A new study estimates there were 24,290 fewer legal abortions between July 2022 and March 2023, after the Supreme Court’s Dobbs decision.
FiveThirtyEight obtained the study from #WeCount, which is a national research project led by the Society of Family Planning, a nonprofit that supports research about abortion and contraception. That study found that there were more than 24,000 fewer abortions compared to a pre-Dobbs baseline. #WeCount made its estimate by contacting every abortion clinic in the country multiple times over a twelve-month period.

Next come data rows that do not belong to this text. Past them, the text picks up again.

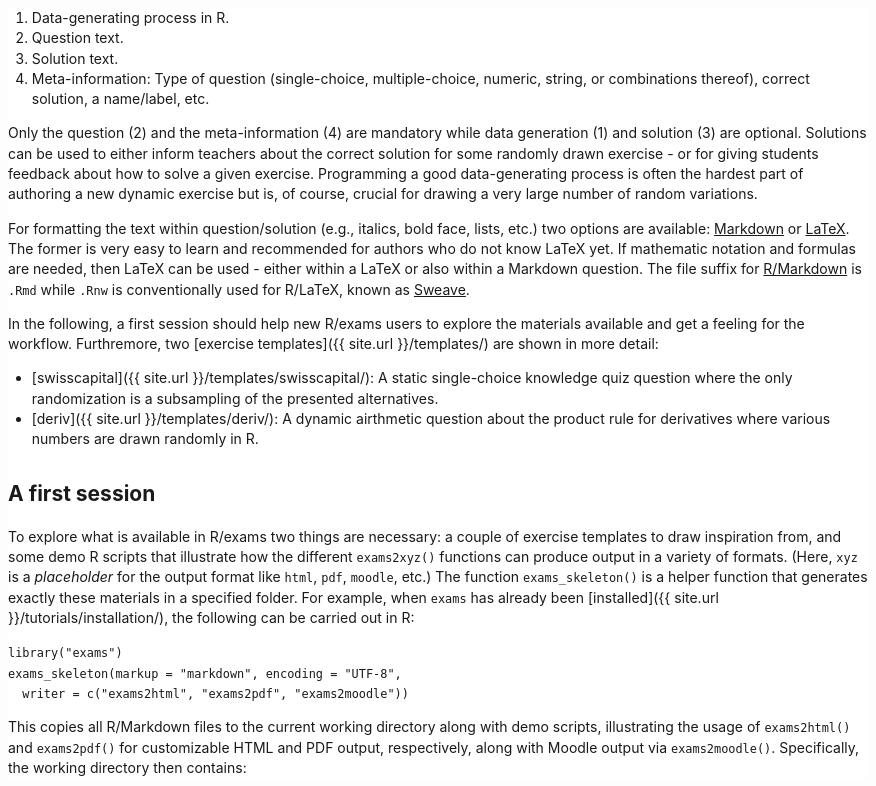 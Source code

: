 1. Data-generating process in R.
2. Question text.
3. Solution text.
4. Meta-information: Type of question (single-choice, multiple-choice, numeric, string, or combinations thereof),
   correct solution, a name/label, etc.

Only the question (2) and the meta-information (4) are mandatory while data
generation (1) and solution (3) are optional. Solutions can be used to either
inform teachers about the correct solution for some randomly drawn exercise - 
or for giving students feedback about how to solve a given exercise. Programming
a good data-generating process is often the hardest part of authoring a new
dynamic exercise but is, of course, crucial for drawing a very large number of
random variations.

For formatting the text within question/solution (e.g., italics, bold face, lists, etc.)
two options are available: [Markdown](https://en.wikipedia.org/wiki/Markdown) or
[LaTeX](https://en.wikipedia.org/wiki/LaTeX). The former is very easy to learn
and recommended for authors who do not know LaTeX yet. If mathematic notation and
formulas are needed, then LaTeX can be used - either within a LaTeX or also within
a Markdown question. The file suffix for [R/Markdown](http://rmarkdown.rstudio.com/)
is `.Rmd` while `.Rnw` is conventionally used for R/LaTeX, known as
[Sweave](http://leisch.userweb.mwn.de/Sweave/).

In the following, a first session should help new R/exams users to explore the materials
available and get a feeling for the workflow. Furthremore, two
[exercise templates]({{ site.url }}/templates/) are shown in more detail:

- [swisscapital]({{ site.url }}/templates/swisscapital/): A static single-choice 
  knowledge quiz question where the only randomization is a subsampling of the presented
  alternatives.
- [deriv]({{ site.url }}/templates/deriv/): A dynamic airthmetic question about the
  product rule for derivatives where various numbers are drawn randomly in R.



## A first session

To explore what is available in R/exams two things are necessary: a couple of exercise
templates to draw inspiration from, and some demo R scripts that illustrate how the
different `exams2xyz()` functions can produce output in a variety of formats. (Here,
`xyz` is a _placeholder_ for the output format like `html`, `pdf`, `moodle`, etc.)
The function `exams_skeleton()` is a helper function that generates exactly these
materials in a specified folder. For example, when `exams` has already been
[installed]({{ site.url }}/tutorials/installation/), the following can be carried out
in R:


<pre><code class="prettyprint ">library(&quot;exams&quot;)
exams_skeleton(markup = &quot;markdown&quot;, encoding = &quot;UTF-8&quot;,
  writer = c(&quot;exams2html&quot;, &quot;exams2pdf&quot;, &quot;exams2moodle&quot;))</code></pre>

This copies all R/Markdown files to the current working directory along with demo scripts,
illustrating the usage of `exams2html()` and `exams2pdf()` for customizable HTML and
PDF output, respectively, along with Moodle output via `exams2moodle()`. Specifically,
the working directory then contains: 

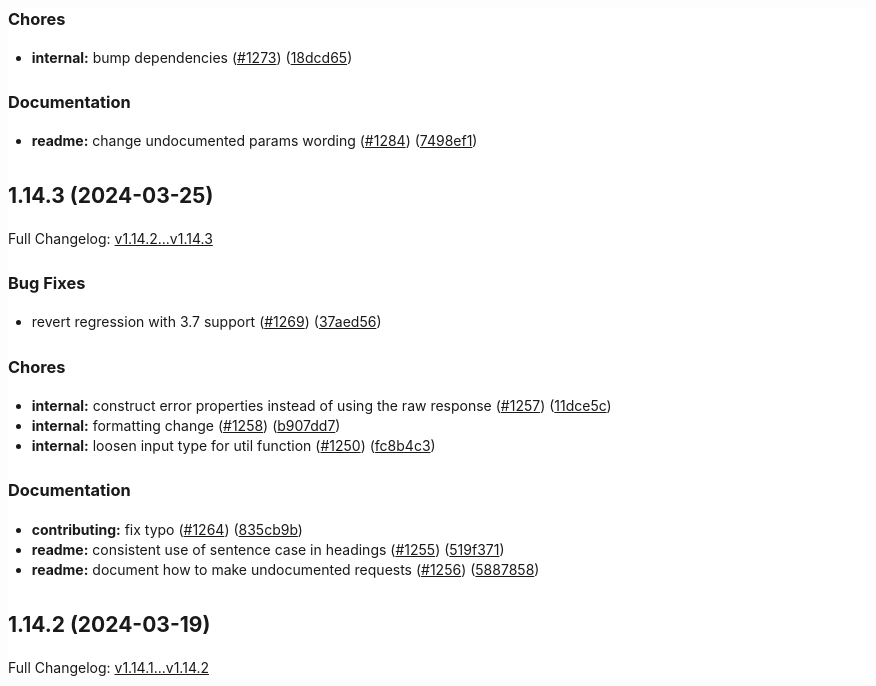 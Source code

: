 
### Chores

* **internal:** bump dependencies ([#1273](https://github.com/openai/openai-python/issues/1273)) ([18dcd65](https://github.com/openai/openai-python/commit/18dcd654d9f54628b5fe21a499d1fef500e15f7f))


### Documentation

* **readme:** change undocumented params wording ([#1284](https://github.com/openai/openai-python/issues/1284)) ([7498ef1](https://github.com/openai/openai-python/commit/7498ef1e9568200086ba3efb99ea100feb05e3f0))

## 1.14.3 (2024-03-25)

Full Changelog: [v1.14.2...v1.14.3](https://github.com/openai/openai-python/compare/v1.14.2...v1.14.3)

### Bug Fixes

* revert regression with 3.7 support ([#1269](https://github.com/openai/openai-python/issues/1269)) ([37aed56](https://github.com/openai/openai-python/commit/37aed564143dc7281f1eaa6ab64ec5ca334cf25e))


### Chores

* **internal:** construct error properties instead of using the raw response ([#1257](https://github.com/openai/openai-python/issues/1257)) ([11dce5c](https://github.com/openai/openai-python/commit/11dce5c66395722b245f5d5461ce379ca7b939e4))
* **internal:** formatting change ([#1258](https://github.com/openai/openai-python/issues/1258)) ([b907dd7](https://github.com/openai/openai-python/commit/b907dd7dcae895e4209559da061d0991a8d640a6))
* **internal:** loosen input type for util function ([#1250](https://github.com/openai/openai-python/issues/1250)) ([fc8b4c3](https://github.com/openai/openai-python/commit/fc8b4c37dc91dfcc0535c19236092992171784a0))


### Documentation

* **contributing:** fix typo ([#1264](https://github.com/openai/openai-python/issues/1264)) ([835cb9b](https://github.com/openai/openai-python/commit/835cb9b2f92e2aa3329545b4677865dcd4fd00f0))
* **readme:** consistent use of sentence case in headings ([#1255](https://github.com/openai/openai-python/issues/1255)) ([519f371](https://github.com/openai/openai-python/commit/519f371af779b5fa353292ff5a2d3332afe0987e))
* **readme:** document how to make undocumented requests ([#1256](https://github.com/openai/openai-python/issues/1256)) ([5887858](https://github.com/openai/openai-python/commit/5887858a7b649dfde5b733ef01e5cffcf953b2a7))

## 1.14.2 (2024-03-19)

Full Changelog: [v1.14.1...v1.14.2](https://github.com/openai/openai-python/compare/v1.14.1...v1.14.2)
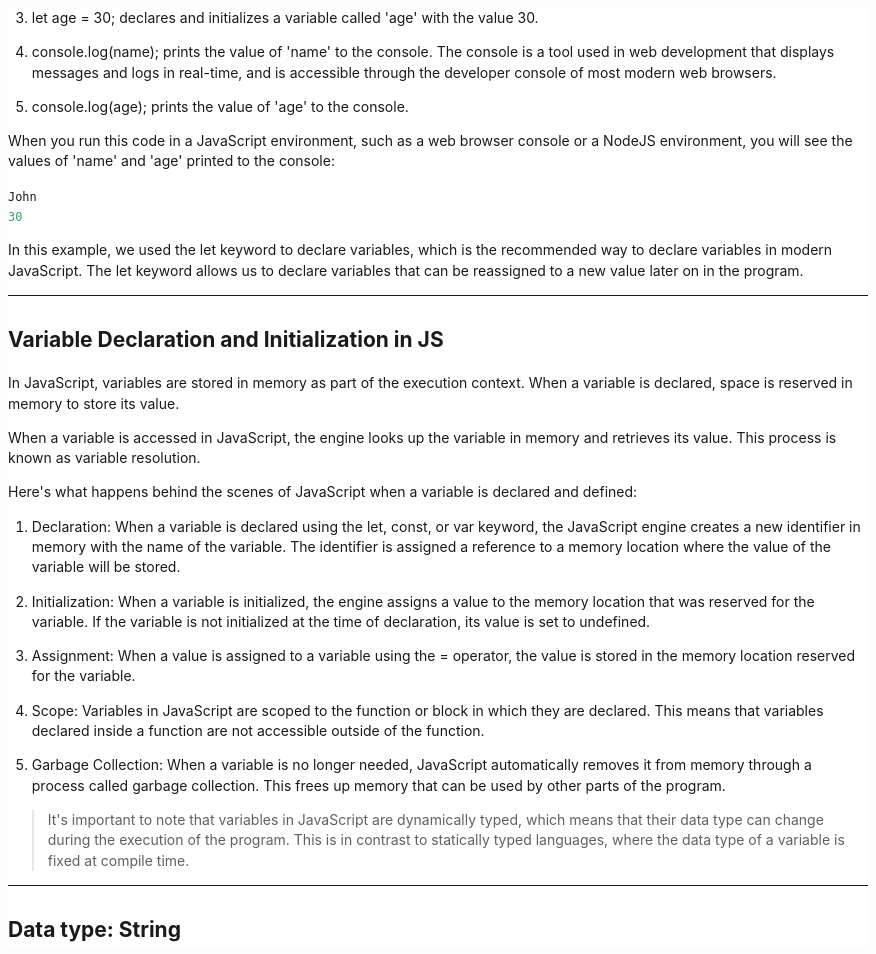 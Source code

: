 3. let age = 30; declares and initializes a variable called 'age' with the value 30.

4. console.log(name); prints the value of 'name' to the console. The console is a tool used in web development that displays messages and logs in real-time, and is accessible through the developer console of most modern web browsers.

5. console.log(age); prints the value of 'age' to the console.

When you run this code in a JavaScript environment, such as a web browser console or a NodeJS environment, you will see the values of 'name' and 'age' printed to the console:

```js
John
30
```

In this example, we used the let keyword to declare variables, which is the recommended way to declare variables in modern JavaScript. The let keyword allows us to declare variables that can be reassigned to a new value later on in the program. 

---


## Variable Declaration and Initialization in JS

In JavaScript, variables are stored in memory as part of the execution context. When a variable is declared, space is reserved in memory to store its value.

When a variable is accessed in JavaScript, the engine looks up the variable in memory and retrieves its value. This process is known as variable resolution.

Here's what happens behind the scenes of JavaScript when a variable is declared and defined:

1. Declaration: When a variable is declared using the let, const, or var keyword, the JavaScript engine creates a new identifier in memory with the name of the variable. The identifier is assigned a reference to a memory location where the value of the variable will be stored.

2. Initialization: When a variable is initialized, the engine assigns a value to the memory location that was reserved for the variable. If the variable is not initialized at the time of declaration, its value is set to undefined.

3. Assignment: When a value is assigned to a variable using the = operator, the value is stored in the memory location reserved for the variable.

4. Scope: Variables in JavaScript are scoped to the function or block in which they are declared. This means that variables declared inside a function are not accessible outside of the function.

5. Garbage Collection: When a variable is no longer needed, JavaScript automatically removes it from memory through a process called garbage collection. This frees up memory that can be used by other parts of the program.

> It's important to note that variables in JavaScript are dynamically typed, which means that their data type can change during the execution of the program. This is in contrast to statically typed languages, where the data type of a variable is fixed at compile time.

---

## Data type: String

The study found that there were approximately 93,575 fewer abortions in states that limited abortion for at least one week in the nine-month period after Roe v. Wade was overturned. At the same time, the number of legal abortions in states where abortion remained legal rose by 69,285 in the same period. That shift signals “that many people did travel and successfully obtain an abortion within the U.S. health care system,” according to the report.
“Underneath these topline trends, meanwhile, is a huge amount of variability by state. Some parts of the country, like the Northeast and the Pacific Northwest, have seen relatively small changes,” FiveThirtyEight reported of the study. “But a handful of states bordering the large swath of the South where an abortion is almost impossible to obtain are absorbing large numbers of new patients. There were 12,460 additional abortions in Florida in the nine months after Dobbs, 12,580 additional abortions in Illinois and 7,975 additional abortions in North Carolina.”
While #WeCount did not collect data about the state of residence for women seeking abortions, data from state public health departments shows that more people traveled after the Supreme Court’s decision to obtain abortions.
“In Colorado, the share of out-of-state patients doubled in one year, from 14 percent in 2021 to 28 percent in 2022, when 17 percent of Colorado’s abortion patients were from Texas alone. In Florida, 9 percent of abortions that happened in the first three months of 2023 were performed on out-of-state residents, up from 8 percent in 2022 and 6 percent in 2021,” according to the report.